“Give sorrow words; the grief that does not speak knits up the o-er wrought heart and bids it break.”
― William Shakespeare, Macbeth
“In 1948, eleven-year-old Audrey lives with her father, mother, and three younger sisters in Jewell Valley, a coal mining camp in Southwest Virginia, where her mother still mourns the death of a baby, her father goes on drinking binges on paydays, and Audrey tries to recover from the scarlet fever that has left her skinny and needing to wear glasses.” – CIP.

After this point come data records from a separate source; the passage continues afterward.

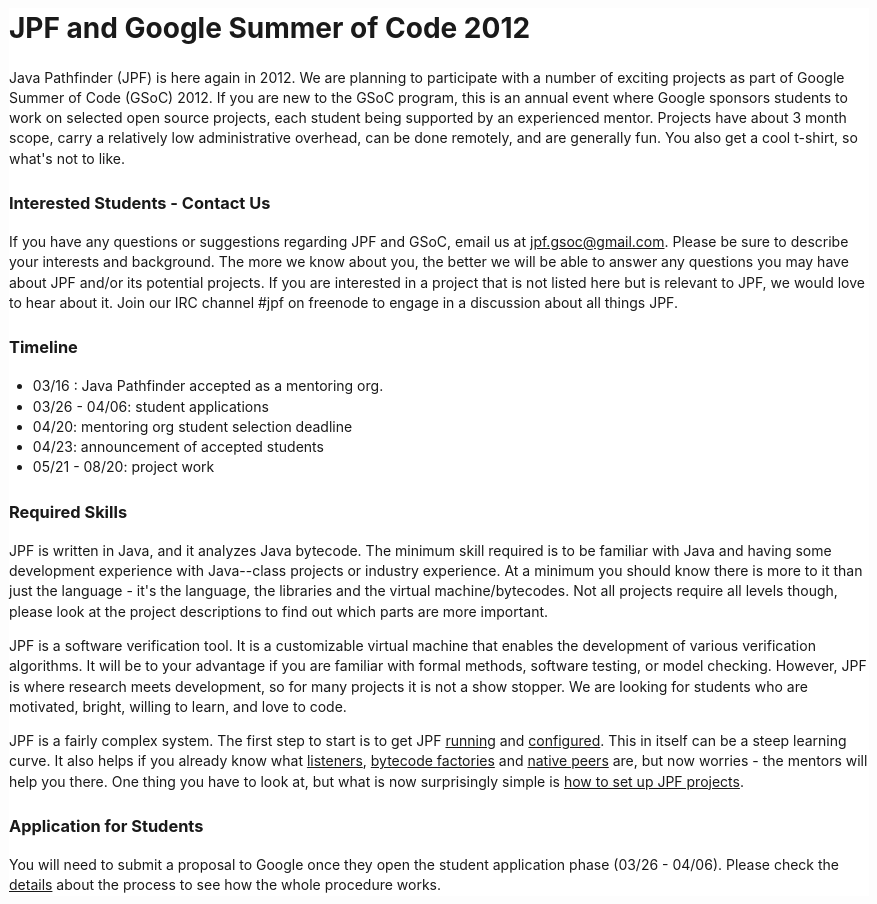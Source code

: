 <div id="footerContent" style="text-align: center;"><pdf:pagenumber></pdf:pagenumber></div>

# JPF and Google Summer of Code 2012

Java Pathfinder (JPF) is here again in 2012\. We are planning to participate with a number of exciting projects as part of Google Summer of Code (GSoC) 2012\. If you are new to the GSoC program, this is an annual event where Google sponsors students to work on selected open source projects, each student being supported by an experienced mentor. Projects have about 3 month scope, carry a relatively low administrative overhead, can be done remotely, and are generally fun. You also get a cool t-shirt, so what's not to like.

### Interested Students - Contact Us

If you have any questions or suggestions regarding JPF and GSoC, email us at jpf.gsoc@gmail.com. Please be sure to describe your interests and background. The more we know about you, the better we will be able to answer any questions you may have about JPF and/or its potential projects. If you are interested in a project that is not listed here but is relevant to JPF, we would love to hear about it. Join our IRC channel #jpf on freenode to engage in a discussion about all things JPF.

### Timeline

*   03/16 : Java Pathfinder accepted as a mentoring org.
*   03/26 - 04/06: student applications
*   04/20: mentoring org student selection deadline
*   04/23: announcement of accepted students
*   05/21 - 08/20: project work

### Required Skills

JPF is written in Java, and it analyzes Java bytecode. The minimum skill required is to be familiar with Java and having some development experience with Java--class projects or industry experience. At a minimum you should know there is more to it than just the language - it's the language, the libraries and the virtual machine/bytecodes. Not all projects require all levels though, please look at the project descriptions to find out which parts are more important.

JPF is a software verification tool. It is a customizable virtual machine that enables the development of various verification algorithms. It will be to your advantage if you are familiar with formal methods, software testing, or model checking. However, JPF is where research meets development, so for many projects it is not a show stopper. We are looking for students who are motivated, bright, willing to learn, and love to code.

JPF is a fairly complex system. The first step to start is to get JPF [running](https://172.29.0.40/trac/jpf/wiki/user/run) and [configured](https://172.29.0.40/trac/jpf/wiki/user/config). This in itself can be a steep learning curve. It also helps if you already know what [listeners](https://172.29.0.40/trac/jpf/wiki/devel/listener), [bytecode factories](https://172.29.0.40/trac/jpf/wiki/devel/bytecode_factory) and [native peers](https://172.29.0.40/trac/jpf/wiki/devel/mji) are, but now worries - the mentors will help you there. One thing you have to look at, but what is now surprisingly simple is [how to set up JPF projects](https://172.29.0.40/trac/jpf/wiki/devel/create_project).

### Application for Students

You will need to submit a proposal to Google once they open the student application phase (03/26 - 04/06). Please check the [<span class="icon">​</span>details](http://socghop.appspot.com/document/show/gsoc_program/google/gsoc2012/faqs) about the process to see how the whole procedure works.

“In this book I have written about a time of great trauma in my family. I have used the voice of my oldest sister, Audrey, who was eleven at the time, to tell the story in her own words as she might have done then….My sisters Yvonne and Eleanor helped me with the details of the story. We are the only ones now who remember how it was for us….” (from the preface)
“‘…I want you to remember your daddy. There’s no need to dwell on his bad habits,’ she went on. ‘Just remember the good things about him, the good times we all had together'” (140).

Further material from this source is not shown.